JAKARTA – Pakar Hukum Suparji Ahmad menganggap bahwa dengan konsep KUHAP (UU Nomor 8 Tahun 1981) yang menganut prinsip deferensial fungsional, setelahnya 43 tahun berlaku baru terasa pada waktu ini Aparat Penegak Hukum (APH) terkotak-kotak di kinerjanya. Hal itu, kata Suparji, tidaklah mencerminkan sistem peradilan pidana terpadu (integrated criminal justice system) yang dimaksud diharapkan.
Akibatnya, lanjut dia, tiada tercapai apa yang digunakan diharapkan lantaran terganggunya sinkronisasi dan juga harmonisasi kinerja APH. “Contohnya, dan juga ini hanya saja contoh teoris saja, apabila terjadi rekayasa berkas perkara di proses penyidikan, maka Jaksa bukan akan datang tahu lantaran menurut KUHAP, Jaksa semata-mata membaca apa yang mana ada di area berkas perkara. Seandainya itu benar-benar terjadi maka yang dimaksud dirugikan adalah para pencari keadilan,” ujar Suparji, Rabu (12/2/2025).

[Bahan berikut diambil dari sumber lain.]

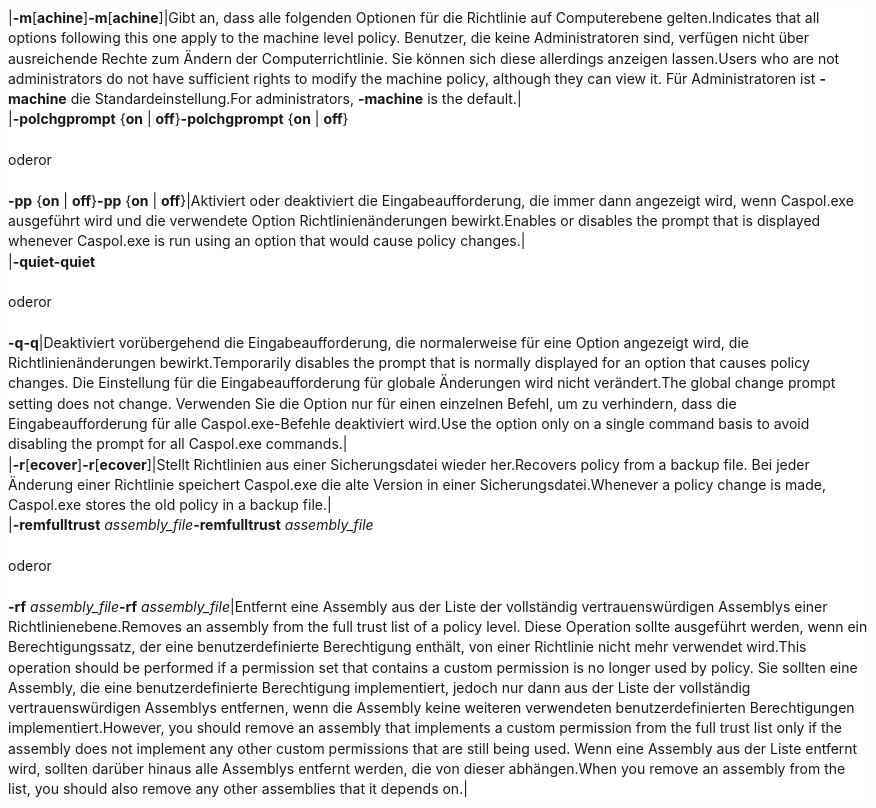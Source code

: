 |<span data-ttu-id="93f8b-228">**-m**[**achine**]</span><span class="sxs-lookup"><span data-stu-id="93f8b-228">**-m**[**achine**]</span></span>|<span data-ttu-id="93f8b-229">Gibt an, dass alle folgenden Optionen für die Richtlinie auf Computerebene gelten.</span><span class="sxs-lookup"><span data-stu-id="93f8b-229">Indicates that all options following this one apply to the machine level policy.</span></span> <span data-ttu-id="93f8b-230">Benutzer, die keine Administratoren sind, verfügen nicht über ausreichende Rechte zum Ändern der Computerrichtlinie. Sie können sich diese allerdings anzeigen lassen.</span><span class="sxs-lookup"><span data-stu-id="93f8b-230">Users who are not administrators do not have sufficient rights to modify the machine policy, although they can view it.</span></span> <span data-ttu-id="93f8b-231">Für Administratoren ist **-machine** die Standardeinstellung.</span><span class="sxs-lookup"><span data-stu-id="93f8b-231">For administrators, **-machine** is the default.</span></span>|  
|<span data-ttu-id="93f8b-232">**-polchgprompt** {**on** &#124; **off**}</span><span class="sxs-lookup"><span data-stu-id="93f8b-232">**-polchgprompt** {**on** &#124; **off**}</span></span><br /><br /> <span data-ttu-id="93f8b-233">oder</span><span class="sxs-lookup"><span data-stu-id="93f8b-233">or</span></span><br /><br /> <span data-ttu-id="93f8b-234">**-pp** {**on** &#124; **off**}</span><span class="sxs-lookup"><span data-stu-id="93f8b-234">**-pp** {**on** &#124; **off**}</span></span>|<span data-ttu-id="93f8b-235">Aktiviert oder deaktiviert die Eingabeaufforderung, die immer dann angezeigt wird, wenn Caspol.exe ausgeführt wird und die verwendete Option Richtlinienänderungen bewirkt.</span><span class="sxs-lookup"><span data-stu-id="93f8b-235">Enables or disables the prompt that is displayed whenever Caspol.exe is run using an option that would cause policy changes.</span></span>|  
|<span data-ttu-id="93f8b-236">**-quiet**</span><span class="sxs-lookup"><span data-stu-id="93f8b-236">**-quiet**</span></span><br /><br /> <span data-ttu-id="93f8b-237">oder</span><span class="sxs-lookup"><span data-stu-id="93f8b-237">or</span></span><br /><br /> <span data-ttu-id="93f8b-238">**-q**</span><span class="sxs-lookup"><span data-stu-id="93f8b-238">**-q**</span></span>|<span data-ttu-id="93f8b-239">Deaktiviert vorübergehend die Eingabeaufforderung, die normalerweise für eine Option angezeigt wird, die Richtlinienänderungen bewirkt.</span><span class="sxs-lookup"><span data-stu-id="93f8b-239">Temporarily disables the prompt that is normally displayed for an option that causes policy changes.</span></span> <span data-ttu-id="93f8b-240">Die Einstellung für die Eingabeaufforderung für globale Änderungen wird nicht verändert.</span><span class="sxs-lookup"><span data-stu-id="93f8b-240">The global change prompt setting does not change.</span></span> <span data-ttu-id="93f8b-241">Verwenden Sie die Option nur für einen einzelnen Befehl, um zu verhindern, dass die Eingabeaufforderung für alle Caspol.exe-Befehle deaktiviert wird.</span><span class="sxs-lookup"><span data-stu-id="93f8b-241">Use the option only on a single command basis to avoid disabling the prompt for all Caspol.exe commands.</span></span>|  
|<span data-ttu-id="93f8b-242">**-r**[**ecover**]</span><span class="sxs-lookup"><span data-stu-id="93f8b-242">**-r**[**ecover**]</span></span>|<span data-ttu-id="93f8b-243">Stellt Richtlinien aus einer Sicherungsdatei wieder her.</span><span class="sxs-lookup"><span data-stu-id="93f8b-243">Recovers policy from a backup file.</span></span> <span data-ttu-id="93f8b-244">Bei jeder Änderung einer Richtlinie speichert Caspol.exe die alte Version in einer Sicherungsdatei.</span><span class="sxs-lookup"><span data-stu-id="93f8b-244">Whenever a policy change is made, Caspol.exe stores the old policy in a backup file.</span></span>|  
|<span data-ttu-id="93f8b-245">**-remfulltrust** *assembly_file*</span><span class="sxs-lookup"><span data-stu-id="93f8b-245">**-remfulltrust** *assembly_file*</span></span><br /><br /> <span data-ttu-id="93f8b-246">oder</span><span class="sxs-lookup"><span data-stu-id="93f8b-246">or</span></span><br /><br /> <span data-ttu-id="93f8b-247">**-rf**  *assembly_file*</span><span class="sxs-lookup"><span data-stu-id="93f8b-247">**-rf**  *assembly_file*</span></span>|<span data-ttu-id="93f8b-248">Entfernt eine Assembly aus der Liste der vollständig vertrauenswürdigen Assemblys einer Richtlinienebene.</span><span class="sxs-lookup"><span data-stu-id="93f8b-248">Removes an assembly from the full trust list of a policy level.</span></span> <span data-ttu-id="93f8b-249">Diese Operation sollte ausgeführt werden, wenn ein Berechtigungssatz, der eine benutzerdefinierte Berechtigung enthält, von einer Richtlinie nicht mehr verwendet wird.</span><span class="sxs-lookup"><span data-stu-id="93f8b-249">This operation should be performed if a permission set that contains a custom permission is no longer used by policy.</span></span> <span data-ttu-id="93f8b-250">Sie sollten eine Assembly, die eine benutzerdefinierte Berechtigung implementiert, jedoch nur dann aus der Liste der vollständig vertrauenswürdigen Assemblys entfernen, wenn die Assembly keine weiteren verwendeten benutzerdefinierten Berechtigungen implementiert.</span><span class="sxs-lookup"><span data-stu-id="93f8b-250">However, you should remove an assembly that implements a custom permission from the full trust list only if the assembly does not implement any other custom permissions that are still being used.</span></span> <span data-ttu-id="93f8b-251">Wenn eine Assembly aus der Liste entfernt wird, sollten darüber hinaus alle Assemblys entfernt werden, die von dieser abhängen.</span><span class="sxs-lookup"><span data-stu-id="93f8b-251">When you remove an assembly from the list, you should also remove any other assemblies that it depends on.</span></span>|  
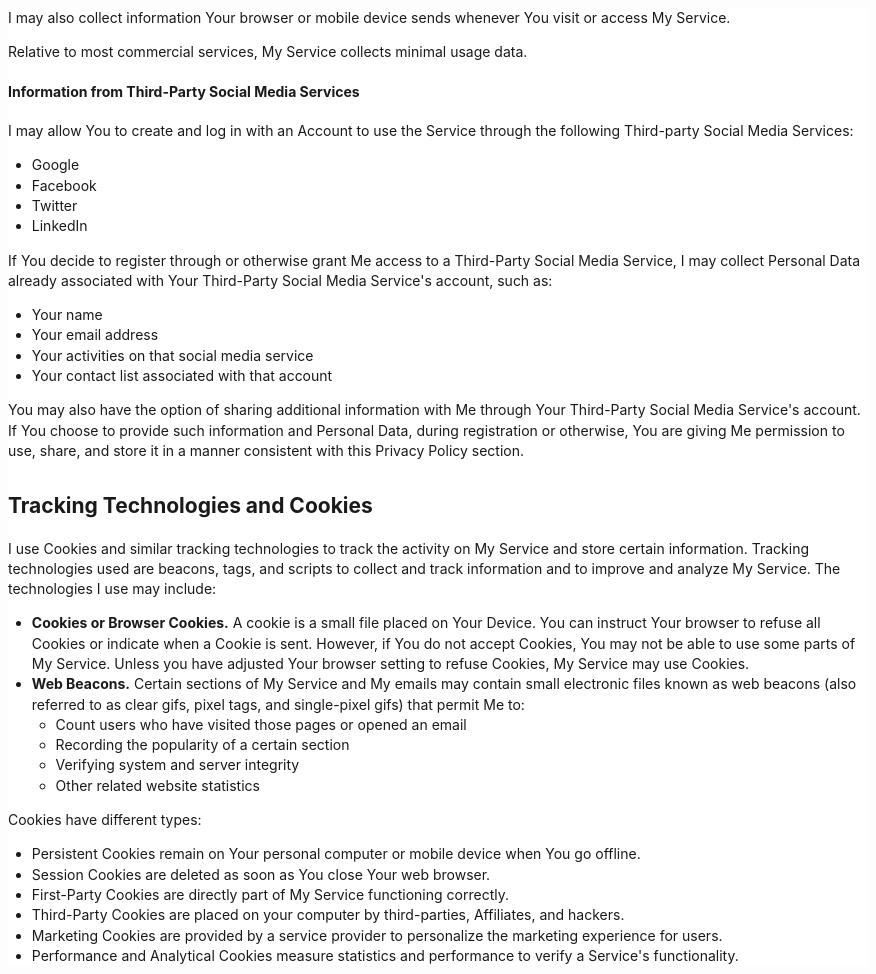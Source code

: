 I may also collect information Your browser or mobile device sends whenever You visit or access My Service.

Relative to most commercial services, My Service collects minimal usage data.

#### Information from Third-Party Social Media Services

I may allow You to create and log in with an Account to use the Service through the following Third-party Social Media Services:

- Google
- Facebook
- Twitter
- LinkedIn

If You decide to register through or otherwise grant Me access to a Third-Party Social Media Service, I may collect Personal Data already associated with Your Third-Party Social Media Service's account, such as:

- Your name
- Your email address
- Your activities on that social media service
- Your contact list associated with that account

You may also have the option of sharing additional information with Me through Your Third-Party Social Media Service's account. If You choose to provide such information and Personal Data, during registration or otherwise, You are giving Me permission to use, share, and store it in a manner consistent with this Privacy Policy section.

## Tracking Technologies and Cookies

I use Cookies and similar tracking technologies to track the activity on My Service and store certain information. Tracking technologies used are beacons, tags, and scripts to collect and track information and to improve and analyze My Service. The technologies I use may include:

- **Cookies or Browser Cookies.** A cookie is a small file placed on Your Device. You can instruct Your browser to refuse all Cookies or indicate when a Cookie is sent. However, if You do not accept Cookies, You may not be able to use some parts of My Service. Unless you have adjusted Your browser setting to refuse Cookies, My Service may use Cookies.
- **Web Beacons.** Certain sections of My Service and My emails may contain small electronic files known as web beacons (also referred to as clear gifs, pixel tags, and single-pixel gifs) that permit Me to:
  - Count users who have visited those pages or opened an email
  - Recording the popularity of a certain section
  - Verifying system and server integrity
  - Other related website statistics

Cookies have different types:

- Persistent Cookies remain on Your personal computer or mobile device when You go offline.
- Session Cookies are deleted as soon as You close Your web browser.
- First-Party Cookies are directly part of My Service functioning correctly.
- Third-Party Cookies are placed on your computer by third-parties, Affiliates, and hackers.
- Marketing Cookies are provided by a service provider to personalize the marketing experience for users.
- Performance and Analytical Cookies measure statistics and performance to verify a Service's functionality.
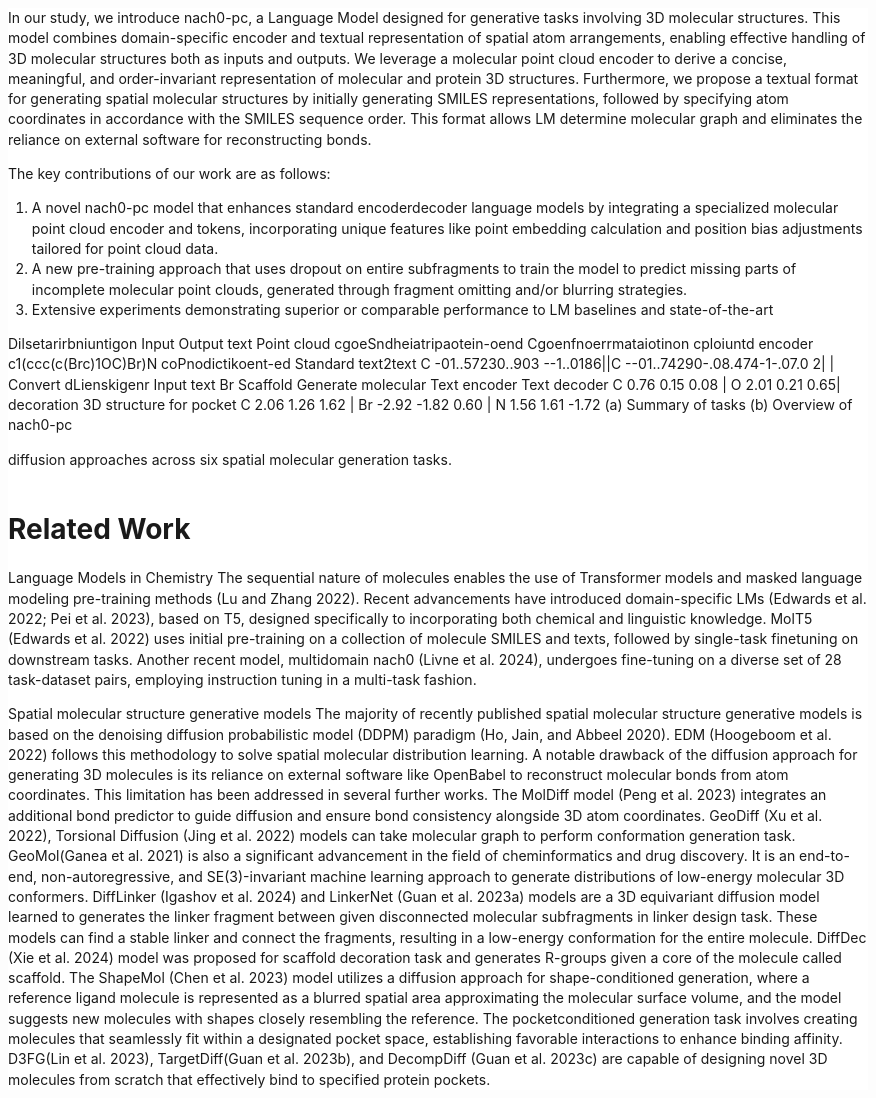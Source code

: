 In our study, we introduce nach0-pc, a Language Model designed for generative tasks involving 3D molecular structures. This model combines domain-specific encoder and textual representation of spatial atom arrangements, enabling effective handling of 3D molecular structures both as inputs and outputs. We leverage a molecular point cloud encoder to derive a concise, meaningful, and order-invariant representation of molecular and protein 3D structures. Furthermore, we propose a textual format for generating spatial molecular structures by initially generating SMILES representations, followed by specifying atom coordinates in accordance with the SMILES sequence order. This format allows LM determine molecular graph and eliminates the reliance on external software for reconstructing bonds.

The key contributions of our work are as follows:

1. A novel nach0-pc model that enhances standard encoderdecoder language models by integrating a specialized molecular point cloud encoder and tokens, incorporating unique features like point embedding calculation and position bias adjustments tailored for point cloud data.   
2. A new pre-training approach that uses dropout on entire subfragments to train the model to predict missing parts of incomplete molecular point clouds, generated through fragment omitting and/or blurring strategies.   
3. Extensive experiments demonstrating superior or comparable performance to LM baselines and state-of-the-art

Dilsetarirbniuntigon Input Output text Point cloud cgoeSndheiatripaotein-oend Cgoenfnoerrmataiotinon cploiuntd encoder c1(ccc(c(Brc)1OC)Br)N coPnodictikoent-ed Standard text2text C -01..57230..903 --1..0186||C --01..74290-.08.474-1-.07.0 2| | Convert dLienskigenr Input text Br Scaffold Generate molecular Text encoder Text decoder C 0.76 0.15 0.08 | O 2.01 0.21 0.65| decoration 3D structure for pocket C 2.06 1.26 1.62 | Br -2.92 -1.82 0.60 | N 1.56 1.61 -1.72 (a) Summary of tasks (b) Overview of nach0-pc

diffusion approaches across six spatial molecular generation tasks.

# Related Work

Language Models in Chemistry The sequential nature of molecules enables the use of Transformer models and masked language modeling pre-training methods (Lu and Zhang 2022). Recent advancements have introduced domain-specific LMs (Edwards et al. 2022; Pei et al. 2023), based on T5, designed specifically to incorporating both chemical and linguistic knowledge. MolT5 (Edwards et al. 2022) uses initial pre-training on a collection of molecule SMILES and texts, followed by single-task finetuning on downstream tasks. Another recent model, multidomain nach0 (Livne et al. 2024), undergoes fine-tuning on a diverse set of 28 task-dataset pairs, employing instruction tuning in a multi-task fashion.

Spatial molecular structure generative models The majority of recently published spatial molecular structure generative models is based on the denoising diffusion probabilistic model (DDPM) paradigm (Ho, Jain, and Abbeel 2020). EDM (Hoogeboom et al. 2022) follows this methodology to solve spatial molecular distribution learning. A notable drawback of the diffusion approach for generating 3D molecules is its reliance on external software like OpenBabel to reconstruct molecular bonds from atom coordinates. This limitation has been addressed in several further works. The MolDiff model (Peng et al. 2023) integrates an additional bond predictor to guide diffusion and ensure bond consistency alongside 3D atom coordinates. GeoDiff (Xu et al. 2022), Torsional Diffusion (Jing et al. 2022) models can take molecular graph to perform conformation generation task. GeoMol(Ganea et al. 2021) is also a significant advancement in the field of cheminformatics and drug discovery. It is an end-to-end, non-autoregressive, and SE(3)-invariant machine learning approach to generate distributions of low-energy molecular 3D conformers. DiffLinker (Igashov et al. 2024) and LinkerNet (Guan et al. 2023a) models are a 3D equivariant diffusion model learned to generates the linker fragment between given disconnected molecular subfragments in linker design task. These models can find a stable linker and connect the fragments, resulting in a low-energy conformation for the entire molecule. DiffDec (Xie et al. 2024) model was proposed for scaffold decoration task and generates R-groups given a core of the molecule called scaffold. The ShapeMol (Chen et al. 2023) model utilizes a diffusion approach for shape-conditioned generation, where a reference ligand molecule is represented as a blurred spatial area approximating the molecular surface volume, and the model suggests new molecules with shapes closely resembling the reference. The pocketconditioned generation task involves creating molecules that seamlessly fit within a designated pocket space, establishing favorable interactions to enhance binding affinity. D3FG(Lin et al. 2023), TargetDiff(Guan et al. 2023b), and DecompDiff (Guan et al. 2023c) are capable of designing novel 3D molecules from scratch that effectively bind to specified protein pockets.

Suparji mengatakan, sebenarnya kejaksaan tidak ada akan pernah memperluas kewenangan atau bahkan mengambil kewenangan lembaga lain. Namun hal yang dimaksud harus didorong adalah pembaharuan paradigma pada mekanisme kerja antara Penyidik dan juga Jaksa.
“Jika dulunya antara penyidik serta jaksa bekerja secara terpisah, menjadi penyidik dan juga jaksa bekerja bersama-sama pada menegakkan hukum pidana,” jelasnya.
Kondisi kerja yang digunakan kolaboratif antara Penyidik juga Jaksa inilah, menurut Suparji yang digunakan harus diatur secara jelas di KUHAP mendatang. Menurutnya, penyidik serta jaksa adalah lembaga yang dimaksud ada pada satu rumpun eksekutif, sehingga organ kelengkapan dalam dalamnya tidak ada boleh terkotak-kotak.
“Jadi di sistem peradilan pidana nantinya yang mana melakukan kontrol menghadapi kerja penyidik lalu jaksa adalah hakim (pengadilan) sebagai pemegang kekuasaan yudikatif,” kata Suparji.
Konsep mekanisme kerja yang digunakan kolaboratif, menurut Suparji, cocok bagi bangsa Indonesia. Hal ini dikarenakan Indonesia berpaham integralistik. Artinya, lanjut dia, dapat bekerja bersama-sama secara gotong royong.
“Konsep deferensiasi fungsional sebagaimana dianut KUHAP yang tersebut ketika ini berlaku disusun berdasarkan paham individualistik ala barat, yang tersebut tiada cocok bagi kita sebenarnya,” tuturnya.
Bahkan, lanjut Suparji, yang tersebut menjadi ironi sistem peradilan pada barat, contohnya Amerika Serikat atau Belanda atau bahkan Korea Selatan, mengusung konsep kebersamaan kerja antara penyidik serta jaksa.
“Jadi pada kenyataannya merekan yang tersebut berpaham individualistik malah tambahan integral di memproduksi juga mengatur hubungan kerja antara penyidik lalu jaksa pada sistem peradilan pidana mereka,” pungkasnya.